To validate practical relevance, we confirmed that clinical trial outcomes align with our predictions. For risperidone in OCD, NCT00389493 demonstrates significant symptom reduction, supporting its predicted role in HTR2 A-driven efficacy. In prostate cancer, NCT04558866’s therapeutic benefits validate testosterone’s predicted disruption of AR signaling. Argatroban’s predicted stroke benefit (pathway map04610, gene F2) is supported by NCT03552354’s efficacy in reducing progression. These alignments, cross-referenced with shared gene associations, confirm that our model identifies clinically actionable drug-disease links, enhancing its real-world utility.

This section, supported by case studies and clinical trial validations, demonstrates that our multiplex-heterogeneous network not only achieves high predictive performance (AUROC/AUPRC) but also identifies drug-disease associations with tangible clinical impact, paving the way for innovative drug repositioning.

Table 4 A list of 10 out of 30 promising drug-disease associations supported by shared pathways and protein complexes, and clinical trials.

Full size table

Conclusions and discussion

Drug repositioning seeks to identify new indications for existing drugs, a process often limited by the scarcity of off-label uses discovered in clinical practice. Computational methods, particularly network-based approaches, offer a scalable solution by leveraging relationships among drugs, diseases, and target proteins/genes. These methods typically assume that similar drugs can treat similar diseases, using drug and disease similarity networks to predict associations.
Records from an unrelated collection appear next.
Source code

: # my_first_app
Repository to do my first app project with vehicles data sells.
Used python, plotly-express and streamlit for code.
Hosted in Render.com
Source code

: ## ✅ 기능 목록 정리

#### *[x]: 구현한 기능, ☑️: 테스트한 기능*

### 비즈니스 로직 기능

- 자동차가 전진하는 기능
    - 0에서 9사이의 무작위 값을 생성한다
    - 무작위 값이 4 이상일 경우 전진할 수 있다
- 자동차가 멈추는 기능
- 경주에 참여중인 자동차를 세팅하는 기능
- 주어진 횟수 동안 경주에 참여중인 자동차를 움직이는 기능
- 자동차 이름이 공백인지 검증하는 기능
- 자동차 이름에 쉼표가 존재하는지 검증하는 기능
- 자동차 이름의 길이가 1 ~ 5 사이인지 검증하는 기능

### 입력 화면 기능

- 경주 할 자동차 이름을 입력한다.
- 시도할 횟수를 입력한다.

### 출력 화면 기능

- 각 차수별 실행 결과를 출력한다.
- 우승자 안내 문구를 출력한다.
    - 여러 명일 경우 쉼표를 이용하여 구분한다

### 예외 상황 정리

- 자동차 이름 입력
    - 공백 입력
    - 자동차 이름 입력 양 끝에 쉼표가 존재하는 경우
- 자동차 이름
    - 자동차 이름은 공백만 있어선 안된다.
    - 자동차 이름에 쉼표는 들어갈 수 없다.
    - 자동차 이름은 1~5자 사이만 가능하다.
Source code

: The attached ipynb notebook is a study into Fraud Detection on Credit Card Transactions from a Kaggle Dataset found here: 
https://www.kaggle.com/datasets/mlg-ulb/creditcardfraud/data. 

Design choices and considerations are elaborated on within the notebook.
However, reliance on single disease similarity networks restricts the diversity of disease information, limiting prediction accuracy. As diseases often share molecular causes and phenotypic markers, integrating multiple disease similarity perspectives can enhance prediction performance.
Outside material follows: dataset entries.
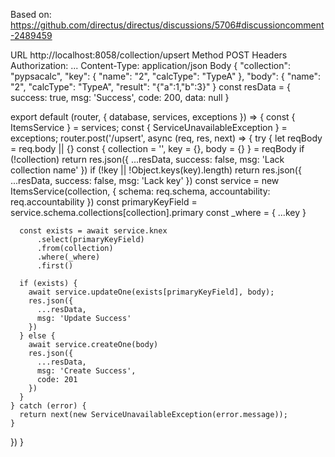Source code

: Based on: https://github.com/directus/directus/discussions/5706#discussioncomment-2489459

URL
  http://localhost:8058/collection/upsert
Method
  POST
Headers
  Authorization: ...
  Content-Type: application/json
Body
  {
    "collection": "pypsacalc",
    "key": {
      "name": "2",
      "calcType": "TypeA"
    },
    "body": {
      "name": "2",
      "calcType": "TypeA",
      "result": "{\"a\":1,\"b\":3}"
    }
const resData = {
  success: true,
  msg: 'Success',
  code: 200,
  data: null
}

export default (router, { database, services, exceptions }) => {
    const { ItemsService } = services;
    const { ServiceUnavailableException } = exceptions;
    router.post('/upsert', async (req, res, next) => {
    try {
      let reqBody = req.body || {}
      const { collection = '', key = {}, body = {} } = reqBody
      if (!collection) return res.json({
        ...resData,
        success: false,
        msg: 'Lack collection name'
      })
      if (!key || !Object.keys(key).length) return res.json({
        ...resData,
        success: false,
        msg: 'Lack key'
      })
      const service = new ItemsService(collection, { schema: req.schema, accountability: req.accountability })
      const primaryKeyField = service.schema.collections[collection].primary
      const _where = { ...key }

      const exists = await service.knex
          .select(primaryKeyField)
          .from(collection)
          .where(_where)
          .first()

      if (exists) {
        await service.updateOne(exists[primaryKeyField], body);
        res.json({
          ...resData,
          msg: 'Update Success'
        })
      } else {
        await service.createOne(body)
        res.json({
          ...resData,
          msg: 'Create Success',
          code: 201
        })
      }
    } catch (error) {
      return next(new ServiceUnavailableException(error.message));
    }
  })
}
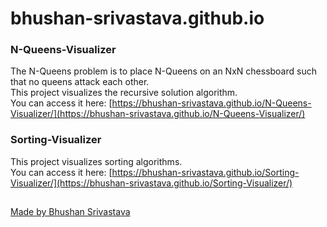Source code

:# bhushan-srivastava.github.io 

### N-Queens-Visualizer 
The N-Queens problem is to place N-Queens on an NxN chessboard such that no queens attack each other.  
This project visualizes the recursive solution algorithm.  
You can access it here: [https://bhushan-srivastava.github.io/N-Queens-Visualizer/](https://bhushan-srivastava.github.io/N-Queens-Visualizer/) 

### Sorting-Visualizer 
This project visualizes sorting algorithms.  
You can access it here: [https://bhushan-srivastava.github.io/Sorting-Visualizer/](https://bhushan-srivastava.github.io/Sorting-Visualizer/) 

## 
[Made by Bhushan Srivastava](https://github.com/bhushan-srivastava/)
In this study, we constructed three disease similarity networks—DiSimNet_O (phenotypic, OMIM), DiSimNet_H (ontological, HPO), and DiSimNet_G (molecular, HumanNet)—and integrated them into multiplex disease similarity networks (e.g., DiSimNet_OHG) and multiplex-heterogeneous networks (e.g., DrSimNet_P-DiSimNet_OHG). Using a tailored Random Walk with Restart (RWR) algorithm, we predicted novel drug-disease associations. Experimental results demonstrate that these integrated networks outperform single-layer networks in leave-one-out cross-validation. In 10-fold cross-validation, our method, MHDR, surpassed the state-of-the-art method TP-NRWRH, DDAGDL and RGLDR, highlighting the benefit of multi-source disease similarity integration. The practical utility of our approach is evidenced by the prediction of 68 drug-disease associations supported by shared proteins/genes, 1,064 by shared pathways, and 84 by shared protein complexes, with many associations validated by clinical trials (e.g., testosterone for prostate cancer, NCT04558866; valsartan for hypertension, NCT01878201).

Recent methods like DDAGDL and RGLDR leverage advanced representation learning within complex heterogeneous information networks. DDAGDL uses graph attention networks to learn high-quality drug and disease representations, while RGLDR employs regulation-aware graph learning with metapaths, both integrating drug-protein and protein-disease associations. Their approaches have been extended to predict lncRNA-miRNA interactions, expanding their utility in bioinformatics⁴⁹. However, their dependence on protein data can limit applicability to datasets, which lacks such associations. In contrast, MHDR’s integration of diverse disease similarity networks—embedding phenotypic, ontological, and molecular information—offers greater adaptability while achieving superior performance.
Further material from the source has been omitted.